A cualquiera que se subía con ella, Maggie confesaba que su cuerpo no estaba diseñado para conducir una camioneta. Estaba sentada encima de un listín telefónico para poder ver por encima del volante, y los pedales del freno y el acelerador llevaban unos tacos para que sus pies los alcanzaran. Dos años atrás, antes de casarse con Eric Sorenson, tenía un diminuto Geo Metro. Pero Eric, ex nadador olímpico, no cabía en su cochecito, por lo que su primera adquisición conjunta fue un vehículo mucho más grande, que Eric podía conducir sin tener que pegar las rodillas al pecho.
A Stride no le gustaba ir en coche con Maggie. Para empezar, no era la mejor conductora del mundo, y aquellos apaños provisionales para hacer que su cuerpo fuese compatible con la camioneta no ayudaban en nada. Además, sospechaba que Maggie conducía de forma más temeraria cuando iba con él, por pura maldad. Se pasaba el trayecto intentando no hundir el pie en un freno imaginario o no crisparse de forma audible cada vez que se salvaban por los pelos.

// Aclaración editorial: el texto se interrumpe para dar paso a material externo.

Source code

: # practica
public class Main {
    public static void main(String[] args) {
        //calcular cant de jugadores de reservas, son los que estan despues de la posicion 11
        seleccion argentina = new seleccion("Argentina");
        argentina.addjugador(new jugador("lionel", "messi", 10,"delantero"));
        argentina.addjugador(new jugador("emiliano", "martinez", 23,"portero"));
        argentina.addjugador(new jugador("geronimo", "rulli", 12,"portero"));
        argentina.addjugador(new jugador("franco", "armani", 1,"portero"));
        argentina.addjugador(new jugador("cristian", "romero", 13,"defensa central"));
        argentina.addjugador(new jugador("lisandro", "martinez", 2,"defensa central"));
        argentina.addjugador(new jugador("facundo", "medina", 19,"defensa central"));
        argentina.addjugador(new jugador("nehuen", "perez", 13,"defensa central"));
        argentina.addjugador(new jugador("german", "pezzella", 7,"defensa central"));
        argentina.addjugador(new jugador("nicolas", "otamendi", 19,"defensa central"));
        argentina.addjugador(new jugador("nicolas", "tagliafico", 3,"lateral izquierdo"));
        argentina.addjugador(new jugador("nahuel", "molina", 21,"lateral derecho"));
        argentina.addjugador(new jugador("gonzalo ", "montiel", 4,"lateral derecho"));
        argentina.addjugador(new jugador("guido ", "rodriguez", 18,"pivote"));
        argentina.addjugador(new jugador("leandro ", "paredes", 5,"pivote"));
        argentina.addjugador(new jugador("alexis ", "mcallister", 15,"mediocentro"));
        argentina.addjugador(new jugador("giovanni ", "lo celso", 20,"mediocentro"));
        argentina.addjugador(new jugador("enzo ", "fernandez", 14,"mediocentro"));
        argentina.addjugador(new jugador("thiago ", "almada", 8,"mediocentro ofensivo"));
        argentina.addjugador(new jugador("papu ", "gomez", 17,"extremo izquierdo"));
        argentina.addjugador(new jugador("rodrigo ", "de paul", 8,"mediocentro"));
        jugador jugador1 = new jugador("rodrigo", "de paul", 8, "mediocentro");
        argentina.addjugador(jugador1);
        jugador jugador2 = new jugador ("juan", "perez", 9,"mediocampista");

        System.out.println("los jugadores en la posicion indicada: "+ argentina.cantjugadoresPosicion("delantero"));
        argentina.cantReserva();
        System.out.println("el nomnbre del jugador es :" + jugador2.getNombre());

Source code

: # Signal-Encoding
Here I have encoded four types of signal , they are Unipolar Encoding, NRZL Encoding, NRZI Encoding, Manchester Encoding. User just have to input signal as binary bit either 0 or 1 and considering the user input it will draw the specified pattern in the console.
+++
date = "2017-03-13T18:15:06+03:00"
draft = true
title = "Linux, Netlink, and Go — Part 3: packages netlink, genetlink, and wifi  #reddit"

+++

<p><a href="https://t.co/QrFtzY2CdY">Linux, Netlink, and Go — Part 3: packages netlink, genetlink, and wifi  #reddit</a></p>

Era jueves por la noche. El avión de Serena Dial procedente de Las Vegas, vía Minneapolis, llegaría al cabo de media hora. Mientras dejaban el lago a sus espaldas, camino de Miller Hill hacia el aeropuerto de Duluth, el viento que aullaba a través de las ventanas abiertas se volvía cada vez más cálido.
Maggie sacudió la cabeza. El semáforo que tenían enfrente se puso en rojo y ella tocó la bocina mientras cruzaba, sin aminorar.
—Estaba viva todo este maldito tiempo —dijo Maggie—. A Archie Gale le va a encantar.
Stride asintió, cansado.
—Y Dan no se pondrá muy contento cuando sepa que procesó a un hombre por el asesinato de una chica que no estaba muerta. No creo que eso sea un buen empujón para su campaña.
—¿Se lo has dicho ya? —preguntó Maggie.
—Todavía no. Le pregunté a K-2 si podía dejarlo para mañana. La detective de Las Vegas, Serena, ha estado de acuerdo con mantenerlo en secreto hasta que podamos hablar con Emily.
Maggie frunció el ceño.
—Espero que Emily no se venga abajo. Imagínate matar a tu marido por haber asesinado a tu hija y luego descubrir que era inocente.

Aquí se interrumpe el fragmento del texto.